Sql-server – At which point does SQL Server validate data for insertion

insertsql server

I have a query to insert data from one table into another. One of the source columns is larger than the destination table's, although the actual data selected in the query isn't. So e.g. the source table is varchar(25), the destination table is varchar(10), and the query selects records that do not exceed 10 characters for that specific column.

My initial query failed with a truncation error, but when I rewrote it selecting the same records but changing the where clause i.e. to use WHERE IN and filtering on a cte it ran successfully.

i.e instead of doing

select * from tbl where col1 = 1

I did:

with cte as (select 1) select * from tbl where col1 in (select 1 from cte)

I understand that this is a bug in SQL Server, still I am wondering at which point does SQL Server validate the data for insertion. At which point is the error thrown?

Best Answer

In all honesty, it depends on exactly how the query is processed, and it is certainly possible that changing the query (even though it yields the same end results) can make expressions (like attempted conversions required to fit a big string into a small column) happen before filters have eliminated those rows (and a different plan shape can occur simply because of the syntax, because stats have changed, because indexes have been added, etc. etc.).

Erland Sommarskog has always called those "illogical errors" - this UserVoice issue was migrated from a Connect item that was originally posted at least a decade ago.
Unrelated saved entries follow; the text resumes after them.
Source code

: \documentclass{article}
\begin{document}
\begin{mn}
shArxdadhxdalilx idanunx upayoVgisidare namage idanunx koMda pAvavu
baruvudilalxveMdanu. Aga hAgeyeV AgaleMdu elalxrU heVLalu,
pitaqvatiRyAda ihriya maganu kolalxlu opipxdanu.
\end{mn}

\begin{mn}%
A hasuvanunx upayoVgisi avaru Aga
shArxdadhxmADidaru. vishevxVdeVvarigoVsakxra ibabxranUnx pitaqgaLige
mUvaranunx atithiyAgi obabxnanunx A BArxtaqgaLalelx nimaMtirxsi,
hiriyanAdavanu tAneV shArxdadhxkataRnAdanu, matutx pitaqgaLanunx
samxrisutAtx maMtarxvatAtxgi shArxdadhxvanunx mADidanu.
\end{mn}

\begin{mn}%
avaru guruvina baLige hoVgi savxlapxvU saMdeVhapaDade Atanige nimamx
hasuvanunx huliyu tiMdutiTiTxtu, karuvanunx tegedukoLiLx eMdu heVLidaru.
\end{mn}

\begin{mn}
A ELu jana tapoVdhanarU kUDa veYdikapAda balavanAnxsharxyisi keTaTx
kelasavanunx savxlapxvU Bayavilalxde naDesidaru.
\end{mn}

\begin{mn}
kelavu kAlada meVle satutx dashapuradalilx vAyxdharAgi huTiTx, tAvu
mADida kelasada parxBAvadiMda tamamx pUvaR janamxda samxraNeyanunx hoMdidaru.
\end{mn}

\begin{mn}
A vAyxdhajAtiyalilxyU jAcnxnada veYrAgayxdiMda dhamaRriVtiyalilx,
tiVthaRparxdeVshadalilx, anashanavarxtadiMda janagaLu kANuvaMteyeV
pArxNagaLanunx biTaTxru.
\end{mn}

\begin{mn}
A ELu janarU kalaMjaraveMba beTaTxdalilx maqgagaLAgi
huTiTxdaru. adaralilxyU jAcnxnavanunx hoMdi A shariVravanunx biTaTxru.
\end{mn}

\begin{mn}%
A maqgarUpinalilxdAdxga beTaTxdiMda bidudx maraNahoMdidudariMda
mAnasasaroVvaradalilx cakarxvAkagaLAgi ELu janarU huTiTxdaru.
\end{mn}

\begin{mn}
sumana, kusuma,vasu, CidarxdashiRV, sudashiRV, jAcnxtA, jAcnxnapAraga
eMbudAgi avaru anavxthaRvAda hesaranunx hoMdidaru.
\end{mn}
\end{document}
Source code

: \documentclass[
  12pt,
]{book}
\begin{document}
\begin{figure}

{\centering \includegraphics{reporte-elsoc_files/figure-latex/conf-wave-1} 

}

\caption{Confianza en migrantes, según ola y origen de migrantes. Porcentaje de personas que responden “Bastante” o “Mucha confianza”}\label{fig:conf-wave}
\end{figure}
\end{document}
In your specific case, there are multiple failsafes you can use here, assuming small_col is a varchar(10) and large_col is something that can't have more than 10 characters when col1 = 1:

INSERT dbo.target(small_col)
  SELECT CASE col1 
    WHEN 1 THEN CONVERT(varchar(10), large_col) END
  FROM dbo.source
  WHERE col1 = 1;

In fact an additional failsafe, depending on the data types involved, would be to use TRY_CONVERT() instead of CONVERT(), in SQL Server 2012 and up. I don't think that applies in this specific case, since virtually any string type can be converted to varchar(10), but might be useful in other cases.

There was a similar but not identical question in the past, where I added other examples and links to external references:

I also wrote about this in #1 here:

Anyway, to answer your explicit question, the error is only thrown when the query is processed in such a way that an expression is attempted on the violating rows before they are filtered out. This is why you tend to hear a lot of us old school folks lecturing about always using the right data type, not overloading columns, etc.